[RFC] Proposed update to handling debug locations in LLVM

tl;dr we (Sony) propose to make DebugLoc a mandatory argument for creating instructions, and add new types of DebugLoc to document the reason for missing line numbers.

Background

Currently, we have rules for updating debug locations during optimizations[1], but the result of these rules can be opaque and there is no strict enforcement that they are followed. Because of this, we run the risk of decaying line table quality: building the CTMark projects in the llvm-test-suite repo with -O2 -g, we find that the number of unique source lines (excluding “line 0” entries) has decreased by ~3% since LLVM 10, with the worst case bullet seeing an ~8.3% reduction in unique source lines, and almost all projects seeing a gradual downwards trend in line table quality.

Although this could be resolved by having the debug info folk spend more developer time on fixing bad line locations, I believe this is a suboptimal solution: it is challenging to determine whether an instruction created by an optimization should have a line number and what that line number should be without deeper knowledge of the optimization or its implementation. From my own experience recently digging through missing line numbers, most cases are fairly simple (usually where a user has simply neglected to copy a line number to a new instruction that replaces an old), but there are also non-trivial cases: optimizations that rewrite blocks of instructions, such as reassociation or vectorization. For these optimizations there are not always easy answers for mapping the new instructions to the old, and the implementation may obfuscate that mapping to a developer unfamiliar with its details.

Proposal

There are 2 steps that I believe will improve the quality of debug lines:

  1. Make DebugLoc a mandatory argument to all the instruction constructors.
  2. Create a set of “special” DebugLocs to encode the cause of a missing debug line.

The argument for (1) is simple: the vast majority of instructions ought to be assigned some kind of DebugLoc when they are created, and requiring the DebugLoc to be assigned as a separate step after construction makes it easier to forget. This change also makes it easier to find the source of bugs where DebugLocs are dropped unnecessarily, since it is much easier to search for instructions created with an explicit empty DebugLoc than to search for instructions that do not have setDebugLoc called at some point after creation. There is one specific insertion pattern that this doesn’t play nicely with, which is creating an instruction without a DebugLoc and then using IRBuilder::Insert which sets the DebugLoc on the inserted instruction; in these cases, either setting a temporary DebugLoc or using the IRBuilder to create the instruction will work.

The argument for (2) is that it will make it easier to detect real bugs and is a prerequisite for some further improvements discussed below. For every case where we drop debug line information, we currently have either an empty DebugLoc or a line 0 location - an indication that for some reason, there is no source line associated with that instruction.

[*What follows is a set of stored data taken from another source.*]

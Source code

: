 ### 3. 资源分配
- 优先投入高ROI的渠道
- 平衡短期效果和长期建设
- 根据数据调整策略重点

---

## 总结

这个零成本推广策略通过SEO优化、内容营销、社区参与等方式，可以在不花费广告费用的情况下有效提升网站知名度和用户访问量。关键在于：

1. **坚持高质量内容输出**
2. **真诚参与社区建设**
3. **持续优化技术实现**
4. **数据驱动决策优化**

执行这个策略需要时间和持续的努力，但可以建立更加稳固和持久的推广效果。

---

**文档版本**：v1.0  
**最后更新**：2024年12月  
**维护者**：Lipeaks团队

It would be easier to detect and clean up broken line information if we could distinguish the missing DebugLoc cases:

  • Is this a purely compiler-generated instruction?
  • Is this a merge of multiple instructions with different line numbers?
  • Has this instruction been moved outside of its original control-flow?
  • Does this instruction have an attribution that is either unclear or infeasible to determine right now?
  • Is this instruction intended to be temporary, such that its line number doesn’t matter?
  • Have we simply neglected to attach a non-empty DebugLoc?

By including why a DebugLoc was dropped, tools such as Debugify can filter out cases where the developer has hinted the missing location is intentional, vastly improving its ability to detect regressions. This is similar to work by Nikola Tesic to remove false positives from debugify[2], albeit with a slightly different approach that gives a greater level of detail. It also gives us more information about why we’re losing debug lines, which may improve our ability to maintain or verify debug info for some of these cases:

  • Purely compiler-generated instructions should be easy to verify and should be emitted with line 0.
  • Out-of-control-flow instructions can be easily verified by a human, and potentially by a tool, as the rules for when they occur are well-defined. They can also still be attributed to their original source line, as long as it is clear to consumers that reaching the instruction does not imply the source line’s position in the original control flow of the source program has been reached (this is not possible in DWARF right now, but would be an easy extension to create).
  • Instructions that don’t have clear attribution may be salvageable, either with changes to the pass implementation or with future improvements to our debug info representation.
  • Temporary instructions can be searched for at the end of passes/compilation, such that any instruction with a DILocation marked as “temporary” is a clear error.
  • Instructions that are simply missing debug locations (when the front-end is emitting debug info) are errors that should ideally be caught in review, but otherwise can be fixed-up later.

This also puts the expectation on developers to document their handling of debug line information through their choice of debug location.

Implementation

Adding this information to every site where instructions are created is a lengthy task. In terms of process, the first step should be to make DebugLoc an optional argument to all instruction-creation methods, defaulting to an empty debug location. This makes it possible to work gradually, by updating one or more instruction types at a time until DebugLoc is mandatory for all instructions.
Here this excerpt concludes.